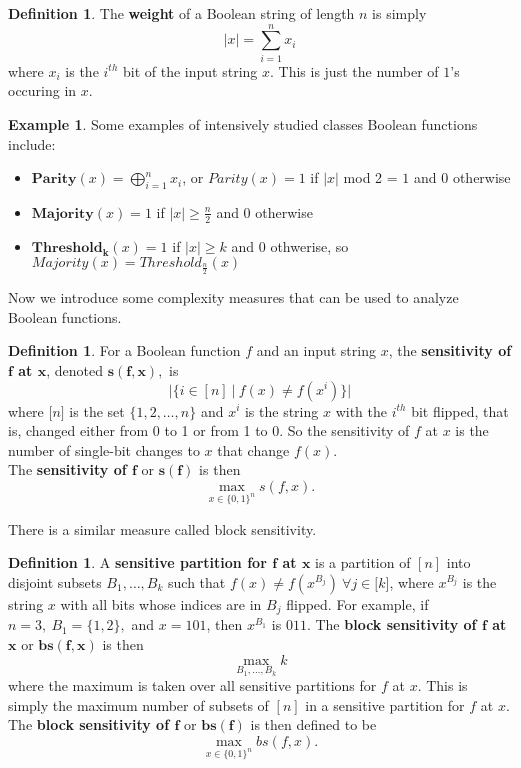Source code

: \documentclass[psamsfonts]{amsart}
\theoremstyle{definition}
\newtheorem{defn}[thm]{Definition}
\newtheorem{exmp}[thm]{Example}
\theoremstyle{remark}
\numberwithin{equation}{section}
\begin{document}
\begin{defn}\label{weight}
The \textbf{weight} of a Boolean string of length $n$ is simply $$|x|=\sum_{i=1}^{n} x_{i}$$ where $x_{i}$ is the $i^{th}$ bit of the input string $x$.  This is just the number of $1$'s 
occuring in $x$.  
\end{defn}

\begin{exmp}\label{booleanexamples}
Some examples of intensively studied classes Boolean functions include:
\begin{itemize}
\item $\textbf{Parity}(x) = \bigoplus_{i=1}^{n} x_{i}$, or $Parity(x) = 1$ if $|x|$  mod  2 = $1$ and $0$ otherwise
\item $\textbf{Majority}(x) = 1$ if $|x| \geq \frac{n}{2}$ and 0 otherwise
\item $\textbf{Threshold}_{\textbf{k}}(x) = 1$ if $|x| \geq k$ and 0 othwerise, so \\ $Majority(x)=Threshold_{\frac{n}{2}}(x)$
\end{itemize}
\end{exmp}


Now we introduce some complexity measures that can be used to analyze Boolean functions.  

\begin{defn}\label{sensitivity}
For a Boolean function $f$ and an input string $x$, the \textbf{sensitivity of $\boldsymbol{f}$ at $\boldsymbol{x}$}, 
denoted $\boldsymbol{s(f,x)},$ is $$|\{i \in [n] \: | \: f(x) \neq f(x^{i})\}|$$ where 
$\lbrack n \rbrack$ is the set 
$\{1,2,\ldots ,n\}$ and 
$x^{i}$ is the string $x$ with the $i^{th}$ bit flipped, 
that is, changed either from 0 to 1 or from 1 to 0.  So the sensitivity of $f$ at $x$ is the number of single-bit changes to $x$ that change $f(x)$.  
\\
The \textbf{sensitivity of $\boldsymbol{f}$} or $\boldsymbol{s(f)}$ is then $$\max\limits_{x \in \{0,1\}^{n}} s(f,x).$$
\end{defn}

There is a similar measure called block sensitivity.  
\begin{defn}\label{blocksensitivity}
A \textbf{sensitive partition for $\boldsymbol{f}$ at $\boldsymbol{x}$} is a partition of $[n]$ into disjoint subsets $B_{1}, \ldots , B_{k}$ such that 
$f(x) \neq f(x^{B_{j}}) \: \forall j \in \lbrack k \rbrack$, where $x^{B_{j}}$ is the string $x$ with all bits whose indices are in $B_{j}$ flipped.  
For example, if $n=3, \: B_{1} = \{1,2\},$ and $x=101$, then $x^{B_{1}}$ is $011$.  
The \textbf{block sensitivity of $\boldsymbol{f}$ at $\boldsymbol{x}$} or $\boldsymbol{bs(f,x)}$ is then
$$ \max_{B_{1}, \ldots , B_{k}} k$$ 
where the maximum is taken over all sensitive partitions for $f$ at $x$.  This is simply the maximum number of subsets of $[n]$ in a sensitive partition for $f$ at $x$.
The \textbf{block sensitivity of $\boldsymbol{f}$} or $\boldsymbol{bs(f)}$ is then defined to be
$$ \max\limits_{x \in \{0,1\}^{n}} bs(f,x).$$
\end{defn}
\end{document}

§ **EXERCISE REQUIREMENTS**
Leaving out only the pictures, return the material above unchanged.

§ **EXERCISE ANSWER**
Source code

: \documentclass[psamsfonts]{amsart}
\theoremstyle{definition}
\newtheorem{defn}[thm]{Definition}
\newtheorem{exmp}[thm]{Example}
\theoremstyle{remark}
\numberwithin{equation}{section}
\begin{document}
\begin{defn}\label{weight}
The \textbf{weight} of a Boolean string of length $n$ is simply $$|x|=\sum_{i=1}^{n} x_{i}$$ where $x_{i}$ is the $i^{th}$ bit of the input string $x$.  This is just the number of $1$'s 
occuring in $x$.  
\end{defn}

\begin{exmp}\label{booleanexamples}
Some examples of intensively studied classes Boolean functions include:
\begin{itemize}
\item $\textbf{Parity}(x) = \bigoplus_{i=1}^{n} x_{i}$, or $Parity(x) = 1$ if $|x|$  mod  2 = $1$ and $0$ otherwise
\item $\textbf{Majority}(x) = 1$ if $|x| \geq \frac{n}{2}$ and 0 otherwise
\item $\textbf{Threshold}_{\textbf{k}}(x) = 1$ if $|x| \geq k$ and 0 othwerise, so \\ $Majority(x)=Threshold_{\frac{n}{2}}(x)$
\end{itemize}
\end{exmp}


Now we introduce some complexity measures that can be used to analyze Boolean functions.  

\begin{defn}\label{sensitivity}
For a Boolean function $f$ and an input string $x$, the \textbf{sensitivity of $\boldsymbol{f}$ at $\boldsymbol{x}$}, 
denoted $\boldsymbol{s(f,x)},$ is $$|\{i \in [n] \: | \: f(x) \neq f(x^{i})\}|$$ where 
$\lbrack n \rbrack$ is the set 
$\{1,2,\ldots ,n\}$ and 
$x^{i}$ is the string $x$ with the $i^{th}$ bit flipped, 
that is, changed either from 0 to 1 or from 1 to 0.  So the sensitivity of $f$ at $x$ is the number of single-bit changes to $x$ that change $f(x)$.  
\\
The \textbf{sensitivity of $\boldsymbol{f}$} or $\boldsymbol{s(f)}$ is then $$\max\limits_{x \in \{0,1\}^{n}} s(f,x).$$
\end{defn}

There is a similar measure called block sensitivity.  
\begin{defn}\label{blocksensitivity}
A \textbf{sensitive partition for $\boldsymbol{f}$ at $\boldsymbol{x}$} is a partition of $[n]$ into disjoint subsets $B_{1}, \ldots , B_{k}$ such that 
$f(x) \neq f(x^{B_{j}}) \: \forall j \in \lbrack k \rbrack$, where $x^{B_{j}}$ is the string $x$ with all bits whose indices are in $B_{j}$ flipped.  
For example, if $n=3, \: B_{1} = \{1,2\},$ and $x=101$, then $x^{B_{1}}$ is $011$.  
The \textbf{block sensitivity of $\boldsymbol{f}$ at $\boldsymbol{x}$} or $\boldsymbol{bs(f,x)}$ is then
$$ \max_{B_{1}, \ldots , B_{k}} k$$ 
where the maximum is taken over all sensitive partitions for $f$ at $x$.  This is simply the maximum number of subsets of $[n]$ in a sensitive partition for $f$ at $x$.
The \textbf{block sensitivity of $\boldsymbol{f}$} or $\boldsymbol{bs(f)}$ is then defined to be
$$ \max\limits_{x \in \{0,1\}^{n}} bs(f,x).$$
\end{defn}
\end{document}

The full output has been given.